* [PROBLEM DESCRIPTION]:
Return the lines below that carry the word "DoxyCompactItemize".

* [DATA FOR THIS EXERCISE]:
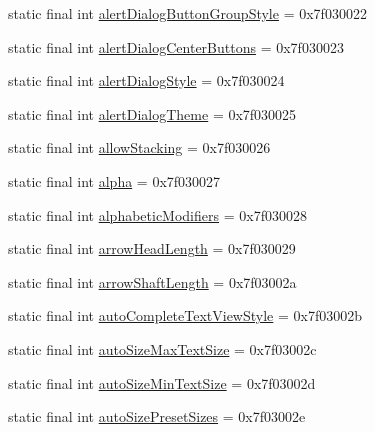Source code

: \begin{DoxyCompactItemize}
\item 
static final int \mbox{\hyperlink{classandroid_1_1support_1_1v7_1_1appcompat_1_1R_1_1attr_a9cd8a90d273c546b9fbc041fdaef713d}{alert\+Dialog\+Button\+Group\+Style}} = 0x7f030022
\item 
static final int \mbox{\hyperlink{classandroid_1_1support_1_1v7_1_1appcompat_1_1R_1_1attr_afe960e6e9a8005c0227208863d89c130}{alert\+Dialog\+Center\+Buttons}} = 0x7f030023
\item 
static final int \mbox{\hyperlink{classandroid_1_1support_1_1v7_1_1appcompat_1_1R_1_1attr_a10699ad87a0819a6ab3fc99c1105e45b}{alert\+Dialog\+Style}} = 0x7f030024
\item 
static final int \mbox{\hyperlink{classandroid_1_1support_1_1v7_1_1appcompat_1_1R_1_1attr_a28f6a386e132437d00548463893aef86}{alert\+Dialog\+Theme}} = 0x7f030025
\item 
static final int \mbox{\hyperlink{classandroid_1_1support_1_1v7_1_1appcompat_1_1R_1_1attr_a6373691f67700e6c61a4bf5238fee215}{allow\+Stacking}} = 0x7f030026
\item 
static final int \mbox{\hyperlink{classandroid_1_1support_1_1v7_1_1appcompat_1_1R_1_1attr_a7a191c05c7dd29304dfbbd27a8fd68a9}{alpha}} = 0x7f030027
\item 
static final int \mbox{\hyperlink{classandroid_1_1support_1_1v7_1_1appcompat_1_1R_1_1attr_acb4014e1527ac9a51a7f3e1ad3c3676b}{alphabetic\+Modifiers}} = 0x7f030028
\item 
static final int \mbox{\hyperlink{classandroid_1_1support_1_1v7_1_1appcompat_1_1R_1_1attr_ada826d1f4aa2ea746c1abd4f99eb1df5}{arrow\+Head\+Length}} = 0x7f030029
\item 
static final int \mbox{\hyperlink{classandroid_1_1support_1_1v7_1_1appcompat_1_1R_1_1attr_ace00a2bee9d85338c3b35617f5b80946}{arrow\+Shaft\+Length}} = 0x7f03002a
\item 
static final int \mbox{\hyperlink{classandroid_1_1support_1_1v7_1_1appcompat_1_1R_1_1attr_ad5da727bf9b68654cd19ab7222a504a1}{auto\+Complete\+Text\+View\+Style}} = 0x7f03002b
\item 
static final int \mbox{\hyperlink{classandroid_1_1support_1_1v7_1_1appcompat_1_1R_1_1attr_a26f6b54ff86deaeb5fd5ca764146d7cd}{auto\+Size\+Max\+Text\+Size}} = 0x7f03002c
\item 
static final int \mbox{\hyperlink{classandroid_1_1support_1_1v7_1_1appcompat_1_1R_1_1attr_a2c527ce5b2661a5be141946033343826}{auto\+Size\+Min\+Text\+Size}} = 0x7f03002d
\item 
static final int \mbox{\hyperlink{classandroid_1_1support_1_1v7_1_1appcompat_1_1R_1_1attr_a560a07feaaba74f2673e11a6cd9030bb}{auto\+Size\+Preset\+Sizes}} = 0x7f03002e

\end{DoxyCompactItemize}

...

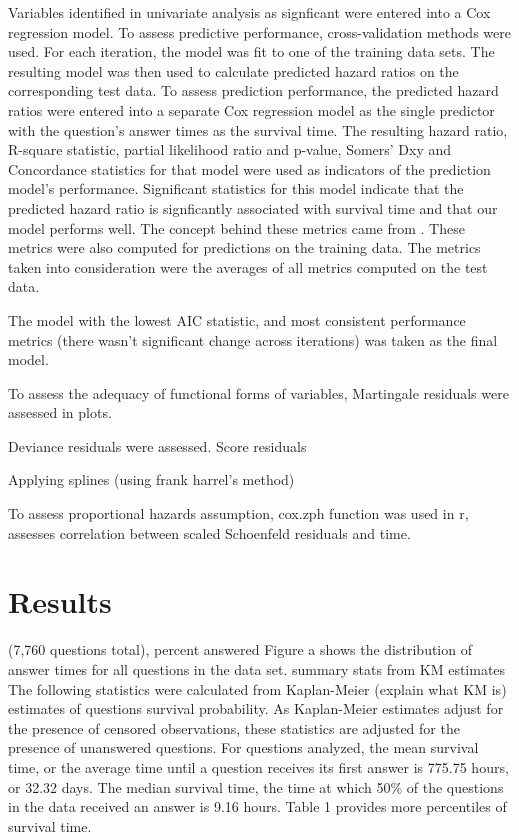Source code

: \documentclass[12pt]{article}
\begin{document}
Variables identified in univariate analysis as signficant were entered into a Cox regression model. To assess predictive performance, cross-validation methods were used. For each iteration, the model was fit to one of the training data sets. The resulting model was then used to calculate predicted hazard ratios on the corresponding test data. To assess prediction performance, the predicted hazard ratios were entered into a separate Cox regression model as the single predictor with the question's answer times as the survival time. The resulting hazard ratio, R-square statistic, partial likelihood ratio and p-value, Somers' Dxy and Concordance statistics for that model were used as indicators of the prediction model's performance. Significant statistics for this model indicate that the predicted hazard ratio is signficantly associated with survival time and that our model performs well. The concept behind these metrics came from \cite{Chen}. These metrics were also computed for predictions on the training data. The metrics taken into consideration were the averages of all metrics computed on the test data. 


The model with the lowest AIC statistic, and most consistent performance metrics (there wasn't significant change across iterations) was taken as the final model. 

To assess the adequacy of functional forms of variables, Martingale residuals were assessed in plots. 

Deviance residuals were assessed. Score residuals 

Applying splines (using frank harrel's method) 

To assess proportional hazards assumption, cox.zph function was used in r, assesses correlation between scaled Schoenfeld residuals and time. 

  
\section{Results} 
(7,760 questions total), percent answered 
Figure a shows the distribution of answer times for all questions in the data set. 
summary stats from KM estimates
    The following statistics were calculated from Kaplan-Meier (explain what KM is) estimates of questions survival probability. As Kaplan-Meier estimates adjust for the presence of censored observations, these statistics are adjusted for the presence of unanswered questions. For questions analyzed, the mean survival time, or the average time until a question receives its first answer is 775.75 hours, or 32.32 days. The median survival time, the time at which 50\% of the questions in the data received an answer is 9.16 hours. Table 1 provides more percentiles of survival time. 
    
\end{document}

* [RESULT OF THIS TASK]:
: \begin{DoxyCompactItemize}
\end{DoxyCompactItemize}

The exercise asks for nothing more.